Unit 2: Programming Design

Lesson 10: Strings

Scientific Context: Bioinformatics & Computational Biology

Bioinformatics and computational biology involve the use of computers to characterize the molecular composition of living things. It is the field of science in which biology, computer science, and information technology merge to form a single discipline. Most biologists talk about "doing bioinformatics" when they use computers to store, retrieve, analyze or predict the composition or the structure of everything from a single biomolecule, all the way up to comparing multiple genomes (all ofthe DNA in an organism) and proteomes (all of the proteins of an organism). Currently, one of the most important tasks in this field involves the analysis and interpretation and analysis of various types of data, including nucleotide and amino acid sequences, protein domains, and protein structures. The results of these analyses are often new hypotheses in evolutionary biology, infectious disease, and cancer biology.
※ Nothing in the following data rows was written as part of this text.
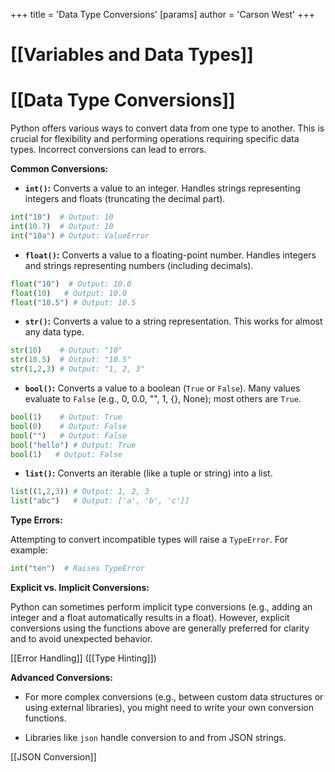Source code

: +++
 title = 'Data Type Conversions'
[params]
	author = 'Carson West'
+++
# [[Variables and Data Types]]
# [[Data Type Conversions]] 
Python offers various ways to convert data from one type to another.  This is crucial for flexibility and performing operations requiring specific data types.  Incorrect conversions can lead to errors.

**Common Conversions:**

* **`int()`:** Converts a value to an integer.  Handles strings representing integers and floats (truncating the decimal part).

```python
int("10")  # Output: 10
int(10.7)  # Output: 10
int("10a") # Output: ValueError
```

* **`float()`:** Converts a value to a floating-point number.  Handles integers and strings representing numbers (including decimals).

```python
float("10")  # Output: 10.0
float(10)   # Output: 10.0
float("10.5") # Output: 10.5
```

* **`str()`:** Converts a value to a string representation. This works for almost any data type.

```python
str(10)    # Output: "10"
str(10.5)  # Output: "10.5"
str(1,2,3) # Output: "1, 2, 3"
```

* **`bool()`:** Converts a value to a boolean (`True` or `False`).  Many values evaluate to `False` (e.g., 0, 0.0, "", 1, {}, None); most others are `True`.

```python
bool(1)    # Output: True
bool(0)    # Output: False
bool("")   # Output: False
bool("hello") # Output: True
bool(1)   # Output: False
```

* **`list()`:** Converts an iterable (like a tuple or string) into a list.

```python
list((1,2,3)) # Output: 1, 2, 3
list("abc")   # Output: ['a', 'b', 'c']]
```


**Type Errors:**

Attempting to convert incompatible types will raise a `TypeError`.  For example:

```python
int("ten")  # Raises TypeError
```

**Explicit vs. Implicit Conversions:**

Python can sometimes perform implicit type conversions (e.g., adding an integer and a float automatically results in a float). However, explicit conversions using the functions above are generally preferred for clarity and to avoid unexpected behavior.

[[Error Handling]]  ([[Type Hinting]])


**Advanced Conversions:**

*  For more complex conversions (e.g., between custom data structures or using external libraries), you might need to write your own conversion functions.

*  Libraries like `json` handle conversion to and from JSON strings.


[[JSON Conversion]]

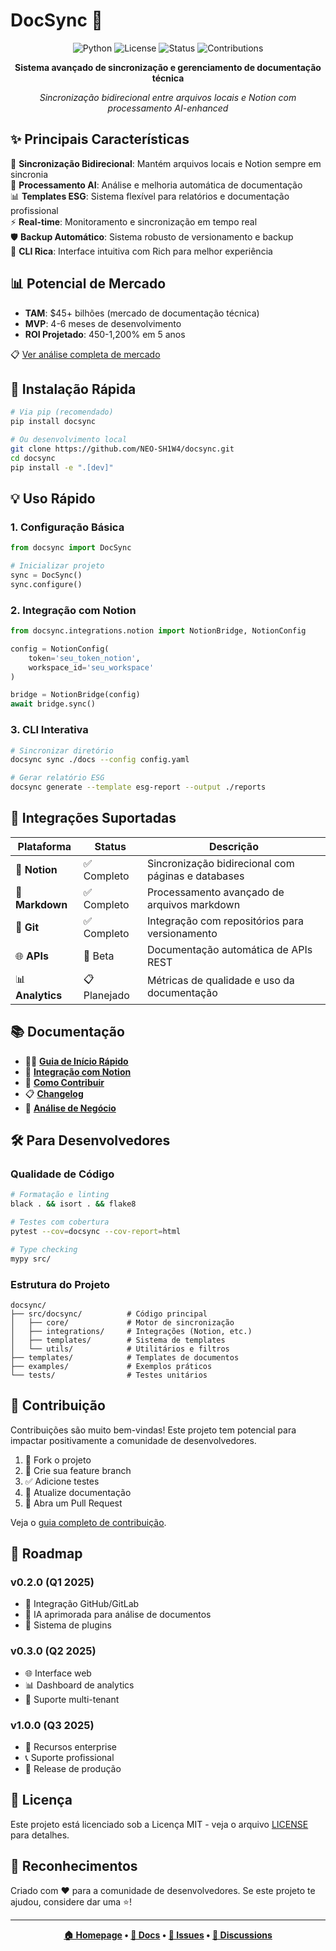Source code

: # DocSync 🚀

<div align="center">

![Python](https://img.shields.io/badge/python-v3.9+-blue.svg)
![License](https://img.shields.io/badge/license-MIT-green.svg)
![Status](https://img.shields.io/badge/status-beta-orange.svg)
![Contributions](https://img.shields.io/badge/contributions-welcome-brightgreen.svg)

**Sistema avançado de sincronização e gerenciamento de documentação técnica**

*Sincronização bidirecional entre arquivos locais e Notion com processamento AI-enhanced*

</div>

## ✨ Principais Características

🔄 **Sincronização Bidirecional**: Mantém arquivos locais e Notion sempre em sincronia  
🤖 **Processamento AI**: Análise e melhoria automática de documentação  
📊 **Templates ESG**: Sistema flexível para relatórios e documentação profissional  
⚡ **Real-time**: Monitoramento e sincronização em tempo real  
🛡️ **Backup Automático**: Sistema robusto de versionamento e backup  
🎨 **CLI Rica**: Interface intuitiva com Rich para melhor experiência  

## 📊 Potencial de Mercado

- **TAM**: $45+ bilhões (mercado de documentação técnica)
- **MVP**: 4-6 meses de desenvolvimento  
- **ROI Projetado**: 450-1,200% em 5 anos

📋 [Ver análise completa de mercado](./ANALISE_MERCADO_VIABILIDADE.md)

## 🚀 Instalação Rápida

```bash
# Via pip (recomendado)
pip install docsync

# Ou desenvolvimento local
git clone https://github.com/NEO-SH1W4/docsync.git
cd docsync
pip install -e ".[dev]"
```

## 💡 Uso Rápido

### 1. Configuração Básica
```python
from docsync import DocSync

# Inicializar projeto
sync = DocSync()
sync.configure()
```

### 2. Integração com Notion
```python
from docsync.integrations.notion import NotionBridge, NotionConfig

config = NotionConfig(
    token='seu_token_notion',
    workspace_id='seu_workspace'
)

bridge = NotionBridge(config)
await bridge.sync()
```

### 3. CLI Interativa
```bash
# Sincronizar diretório
docsync sync ./docs --config config.yaml

# Gerar relatório ESG
docsync generate --template esg-report --output ./reports
```

## 🧩 Integrações Suportadas

| Plataforma | Status | Descrição |
|------------|--------|------------|
| 🎯 **Notion** | ✅ Completo | Sincronização bidirecional com páginas e databases |
| 📝 **Markdown** | ✅ Completo | Processamento avançado de arquivos markdown |
| 🔗 **Git** | ✅ Completo | Integração com repositórios para versionamento |
| 🌐 **APIs** | 🚧 Beta | Documentação automática de APIs REST |
| 📊 **Analytics** | 📋 Planejado | Métricas de qualidade e uso da documentação |

## 📚 Documentação

- 🏃‍♂️ [**Guia de Início Rápido**](./QUICKSTART.md)
- 🎯 [**Integração com Notion**](./examples/notion/GUIDE.md)
- 🤝 [**Como Contribuir**](./CONTRIBUTING.md)
- 📋 [**Changelog**](./CHANGELOG.md)
- 💼 [**Análise de Negócio**](./ANALISE_MERCADO_VIABILIDADE.md)

## 🛠️ Para Desenvolvedores

### Qualidade de Código
```bash
# Formatação e linting
black . && isort . && flake8

# Testes com cobertura
pytest --cov=docsync --cov-report=html

# Type checking
mypy src/
```

### Estrutura do Projeto
```
docsync/
├── src/docsync/          # Código principal
│   ├── core/             # Motor de sincronização
│   ├── integrations/     # Integrações (Notion, etc.)
│   ├── templates/        # Sistema de templates
│   └── utils/            # Utilitários e filtros
├── templates/            # Templates de documentos
├── examples/             # Exemplos práticos
└── tests/                # Testes unitários
```

## 🤝 Contribuição

Contribuições são muito bem-vindas! Este projeto tem potencial para impactar positivamente a comunidade de desenvolvedores.

1. 🍴 Fork o projeto
2. 🌟 Crie sua feature branch
3. ✅ Adicione testes
4. 📝 Atualize documentação
5. 🚀 Abra um Pull Request

Veja o [guia completo de contribuição](./CONTRIBUTING.md).

## 🎯 Roadmap

### v0.2.0 (Q1 2025)
- 🔗 Integração GitHub/GitLab
- 🧠 IA aprimorada para análise de documentos
- 🧩 Sistema de plugins

### v0.3.0 (Q2 2025)
- 🌐 Interface web
- 📊 Dashboard de analytics
- 👥 Suporte multi-tenant

### v1.0.0 (Q3 2025)
- 🏢 Recursos enterprise
- 📞 Suporte profissional
- 🚀 Release de produção

## 📜 Licença

Este projeto está licenciado sob a Licença MIT - veja o arquivo [LICENSE](LICENSE) para detalhes.

## 🌟 Reconhecimentos

Criado com ❤️ para a comunidade de desenvolvedores. Se este projeto te ajudou, considere dar uma ⭐!

---

<div align="center">

**[🏠 Homepage](https://github.com/NEO-SH1W4/docsync) • [📖 Docs](https://github.com/NEO-SH1W4/docsync#readme) • [🐛 Issues](https://github.com/NEO-SH1W4/docsync/issues) • [💬 Discussions](https://github.com/NEO-SH1W4/docsync/discussions)**

</div>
Scientific Fundementals: Protein & Nucleic Acid Structure

Proteins are polymers of amino acids linked by peptide bonds. The 20 amino acids found in proteins are similar in molecular structure and differ only by a side chain (R group) that defines both the name and chemical properties. The specific sequence of amino acids in a protein (referred to as its primary structure) determines the ultimate 3D structure of the protein.
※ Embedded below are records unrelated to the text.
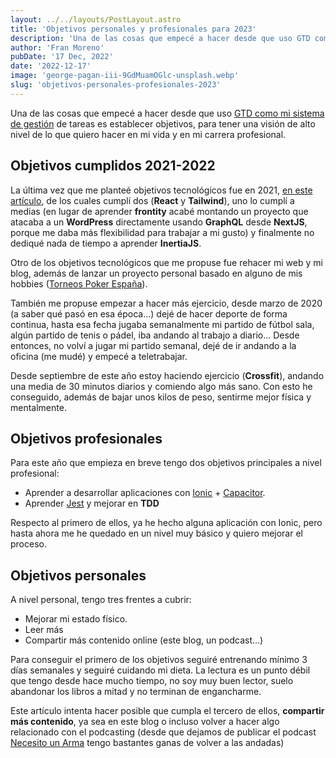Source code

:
 ```yaml
---
layout: ../../layouts/PostLayout.astro
title: 'Objetivos personales y profesionales para 2023'
description: 'Una de las cosas que empecé a hacer desde que uso GTD como mi sistema de gestión de tareas es establecer objetivos, para tener una visión de alto nivel de lo que quiero hacer en mi vida y en mi carrera profesional.'
author: 'Fran Moreno'
pubDate: '17 Dec, 2022'
date: '2022-12-17'
image: 'george-pagan-iii-9GdMuamOGlc-unsplash.webp'
slug: 'objetivos-personales-profesionales-2023'
---
```


Una de las cosas que empecé a hacer desde que uso [GTD como mi sistema de gestión](https://franmoreno.com/blog/gestionar-vida-notion-metodologia-gtd/) de tareas es establecer objetivos, para tener una visión de alto nivel de lo que quiero hacer en mi vida y en mi carrera profesional.

## Objetivos cumplidos 2021-2022

La última vez que me planteé objetivos tecnológicos fue en 2021, [en este artículo](https://franmoreno.com/blog/web-development-technologies-learn-2021/), de los cuales cumplí dos (**React** y **Tailwind**), uno lo cumplí a medias (en lugar de aprender **frontity** acabé montando un proyecto que atacaba a un **WordPress** directamente usando **GraphQL** desde **NextJS**, porque me daba más flexibilidad para trabajar a mi gusto) y finalmente no dediqué nada de tiempo a aprender **InertiaJS**.

Otro de los objetivos tecnológicos que me propuse fue rehacer mi web y mi blog, además de lanzar un proyecto personal basado en alguno de mis hobbies ([Torneos Poker España](https://torneospokerlive.com/)).

También me propuse empezar a hacer más ejercicio, desde marzo de 2020 (a saber qué pasó en esa época…) dejé de hacer deporte de forma continua, hasta esa fecha jugaba semanalmente mi partido de fútbol sala, algún partido de tenis o pádel, iba andando al trabajo a diario… Desde entonces, no volví a jugar mi partido semanal, dejé de ir andando a la oficina (me mudé) y empecé a teletrabajar.

Desde septiembre de este año estoy haciendo ejercicio (**Crossfit**), andando una media de 30 minutos diarios y comiendo algo más sano. Con esto he conseguido, además de bajar unos kilos de peso, sentirme mejor física y mentalmente.

## Objetivos profesionales

Para este año que empieza en breve tengo dos objetivos principales a nivel profesional:

- Aprender a desarrollar aplicaciones con [Ionic](https://ionicframework.com/) + [Capacitor](https://capacitorjs.com/).
- Aprender [Jest](https://jestjs.io/es-ES/) y mejorar en **TDD**

Respecto al primero de ellos, ya he hecho alguna aplicación con Ionic, pero hasta ahora me he quedado en un nivel muy básico y quiero mejorar el proceso.

## Objetivos personales

A nivel personal, tengo tres frentes a cubrir:

- Mejorar mi estado físico.
- Leer más
- Compartir más contenido online (este blog, un podcast…)

Para conseguir el primero de los objetivos seguiré entrenando mínimo 3 días semanales y seguiré cuidando mi dieta. La lectura es un punto débil que tengo desde hace mucho tiempo, no soy muy buen lector, suelo abandonar los libros a mitad y no terminan de engancharme.

Este artículo intenta hacer posible que cumpla el tercero de ellos, **compartir más contenido**, ya sea en este blog o incluso volver a hacer algo relacionado con el podcasting (desde que dejamos de publicar el podcast [Necesito un Arma](https://necesitounarma.com/) tengo bastantes ganas de volver a las andadas)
DNA is a long polymer of molecular units called nucleotides held together by a backbone made of alternating sugars and phosphate groups. DNA strands have distinct ends and directionality related to the polarity of this sugar-phosphate backbone. One end is called the 5' (five prime) end and the other is 3' (three prime). Attached to each sugar is one of four nitrogenous bases, adenine (A), cytosine (C), guanine (G) and thymine (T). In living organisms, DNA is composed of two strands of these nucleotides wound around each other in the form of a double helix. These two strands are referred to as complementary in that each base of one DNA strand forms hydrogen bonds with a base of the second DNA strand with A bonding only to T, and C bonding only to G. Because of this base-pairing characteristic, the complementary strand of any single-stranded DNA sequence can be deduced. In addition, these two strands run antiparallel or are of opposite chemical polarity. One of the DNA strands is in the 5'→3' direction, while the complementary strand is in the 3'→5' direction as shown in Figure 1, below.

DNA1

Figure 1: Two complementary, antiparallel strands of DNA. The arrows indicate the direction of polarity.
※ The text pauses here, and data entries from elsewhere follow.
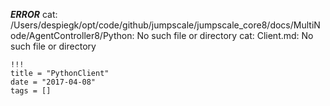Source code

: 
***ERROR***
cat: /Users/despiegk/opt/code/github/jumpscale/jumpscale_core8/docs/MultiNode/AgentController8/Python: No such file or directory
cat: Client.md: No such file or directory


```
!!!
title = "PythonClient"
date = "2017-04-08"
tags = []
```
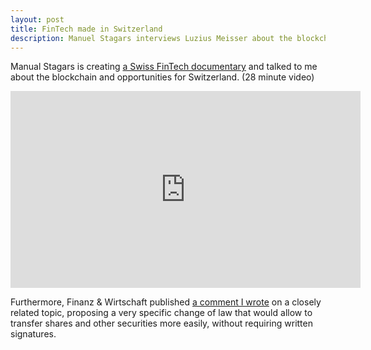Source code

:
 ```yaml
---
layout: post
title: FinTech made in Switzerland
description: Manuel Stagars interviews Luzius Meisser about the blockchain for a Swiss FinTech documentary
---
```

Manual Stagars is creating <a href="http://fintech-documentary.com/" target="_blank">a Swiss FinTech documentary</a> and talked to me about the blockchain and opportunities for Switzerland. (28 minute video)

<iframe src="https://www.youtube.com/embed/FyYcPhbNtyk?cc_lang_pref=en&amp;cc_load_policy=1" width="560" height="315" frameborder="0" allowfullscreen="allowfullscreen"></iframe>

Furthermore, Finanz & Wirtschaft published <a href="http://www.fuw.ch/article/die-blockchain-als-standortvorteil/">a comment I wrote</a> on a closely related topic, proposing a very specific change of law that would allow to transfer shares and other securities more easily, without requiring written signatures.

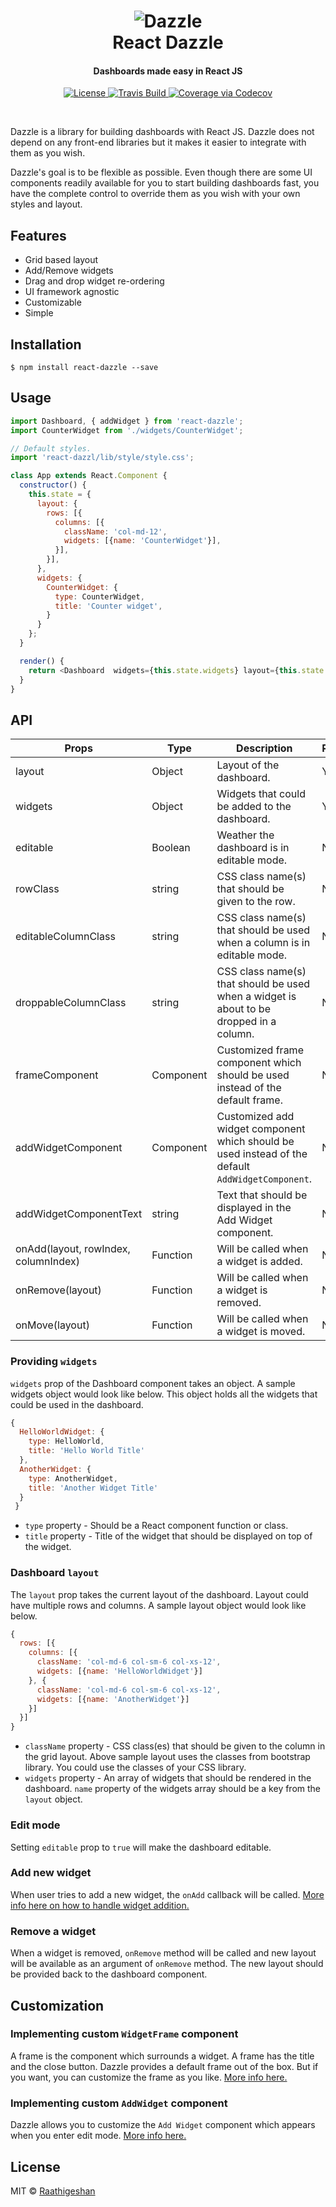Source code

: <h1 align="center">
  <img src="https://raw.githubusercontent.com/Raathigesh/Dazzle/master/docs/Dazzle.png" alt="Dazzle">
   <br>
  React Dazzle
  <br>
  <h4 align="center">Dashboards made easy in React JS</h4>
</h1>

<p align="center">
  <a href="https://github.com/Raathigesh/Dazzle/blob/master/LICENSE">
    <img src="https://img.shields.io/npm/l/express.svg?maxAge=2592000&style=flat-square"
         alt="License">
  </a>
  <a href="https://travis-ci.org/Raathigesh/Dazzle">
    <img src="https://img.shields.io/travis/Raathigesh/Dazzle.svg?style=flat-square"
         alt="Travis Build">
  </a>
  <a href="https://codecov.io/github/Raathigesh/Dazzle?branch=master">
    <img src="https://img.shields.io/codecov/c/github/Raathigesh/Dazzle.svg?style=flat-square" alt="Coverage via Codecov" />
  </a>
</p>
<br>

Dazzle is a library for building dashboards with React JS. Dazzle does not depend on any front-end libraries but it makes it easier to integrate with them as you wish.

Dazzle's goal is to be flexible as possible. Even though there are some UI components readily available for you to start building dashboards fast, you have the complete control to override them as you wish with your own styles and layout.

## Features
- Grid based layout
- Add/Remove widgets
- Drag and drop widget re-ordering
- UI framework agnostic
- Customizable
- Simple

## Installation
```
$ npm install react-dazzle --save
```

## Usage
```javascript
import Dashboard, { addWidget } from 'react-dazzle';
import CounterWidget from './widgets/CounterWidget';

// Default styles.
import 'react-dazzl/lib/style/style.css';

class App extends React.Component {
  constructor() {
    this.state = {
      layout: {
        rows: [{
          columns: [{
            className: 'col-md-12',
            widgets: [{name: 'CounterWidget'}],
          }],
        }],
      },
      widgets: {
        CounterWidget: {
          type: CounterWidget,
          title: 'Counter widget',
        }
      }
    };
  }

  render() {
    return <Dashboard  widgets={this.state.widgets} layout={this.state.layout}  />
  }
}
```

## API
| Props | Type| Description | Required |
| --- | --- | --- | --- |
| layout | Object | Layout of the dashboard. | Yes |
| widgets | Object| Widgets that could be added to the dashboard. | Yes |
| editable | Boolean |Weather the dashboard is in editable mode. | No |
| rowClass | string |CSS class name(s) that should be given to the row. | No |
| editableColumnClass | string |CSS class name(s) that should be used when a column is in editable mode. | No |
| droppableColumnClass  | string |CSS class name(s) that should be used when a widget is about to be dropped in a column. | No |
| frameComponent | Component | Customized frame component which should be used instead of the default frame. | No |
| addWidgetComponent | Component | Customized add widget component which should be used instead of the default `AddWidgetComponent`. | No |
| addWidgetComponentText | string | Text that should be displayed in the Add Widget component. | No |
| onAdd(layout, rowIndex, columnIndex) | Function |Will be called when a widget is added.| No |
| onRemove(layout) | Function |Will be called when a widget is removed.| No |
| onMove(layout) | Function | Will be called when a widget is moved.| No |

### Providing `widgets`
`widgets` prop of the Dashboard component takes an object. A sample widgets object would look like below. This object holds all the widgets that could be used in the dashboard.

```javascript
{
  HelloWorldWidget: {
    type: HelloWorld,
    title: 'Hello World Title'
  },
  AnotherWidget: {
    type: AnotherWidget,
    title: 'Another Widget Title'
  }
 }
 ```
 - `type` property - Should be a React component function or class.
 - `title` property - Title of the widget that should be displayed on top of the widget.


### Dashboard `layout`
The `layout` prop takes the current layout of the dashboard. Layout could have multiple rows and columns. A sample layout object would look like below.

```javascript
{
  rows: [{
    columns: [{
      className: 'col-md-6 col-sm-6 col-xs-12',
      widgets: [{name: 'HelloWorldWidget'}]
    }, {
      className: 'col-md-6 col-sm-6 col-xs-12',
      widgets: [{name: 'AnotherWidget'}]
    }]
  }]
}
```
- `className`  property - CSS class(es) that should be given to the column in  the grid layout. Above sample layout uses the classes from bootstrap library. You could use the classes of your CSS library.
- `widgets` property - An array of widgets that should be rendered in the dashboard. `name` property of the widgets array should be a key from the `layout` object.

### Edit mode
Setting `editable` prop to `true` will make the dashboard editable.

### Add new widget
When user tries to add a new widget, the `onAdd` callback will be called. <a href="https://github.com/Raathigesh/Dazzle/blob/master/docs/AddWidget.md">More info here on how to handle widget addition.</a>

### Remove a widget
When a widget is removed, `onRemove` method will be called and new layout will be available as an argument of `onRemove` method. The new layout should be provided back to the dashboard component.

## Customization

### Implementing custom `WidgetFrame` component
A frame is the component which surrounds a widget. A frame has the title and the close button. Dazzle provides a default frame out of the box. But if you want, you can customize the frame as you like. <a href="https://github.com/Raathigesh/Dazzle/blob/master/docs/ImplementingACustomFrame.md">More info here.</a>

### Implementing custom `AddWidget` component
Dazzle allows you to customize the `Add Widget` component which appears when you enter edit mode. <a href="https://github.com/Raathigesh/Dazzle/blob/master/docs/ImplementingCustomAddWidgetButton.md">More info here.</a>

## License
MIT © [Raathigeshan](https://twitter.com/Raathigeshan)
Portions of the DNA base sequence, referred to as a gene, specify the sequence of the amino acids within proteins. More specifically, the genes that code for proteins are composed of tri-nucleotide units called codons, each corresponding to a single amino acid. The genetic code consists of 64 triplets of nucleotides identified in Table 1. DNA sequences that code for proteins all begin with the three bases ATG that code for the amino acid methionine (often also referred to as a start codon when it is the first one), and end with one or more stop codons: TAA, TAG or TGA (which do not add an amino acid). This code is read by copying stretches of DNA in the 5' → 3' direction into the related messenger RNA, in a process called transcription. The nucleic acid RNA is similar to DNA with the exception that the nucleotide uracil (U) appears in place of thymine (T). Once transcribed, the single mRNA strand can be translated into protein. This process is summarized in Figure 2.

DNA2

Table 1: The 64 DNA codons. ATG (corresponding to the amino acid methionine) signals the start of transcription. The three codons TAA, TAG, or TGA signal the termination of the peptide chain. This table will also often appear with the mRNA codons (U instead of T)

Figure 2: Summary of 2 step gene expression process

Pre-Activity Questions

1. Identify one possible double stranded DNA sequence and the corresponding mRNA sequence that would result in the following protein sequence: CRGLVMF.

2. Why is there more than one possible answer? Explain and provide an example.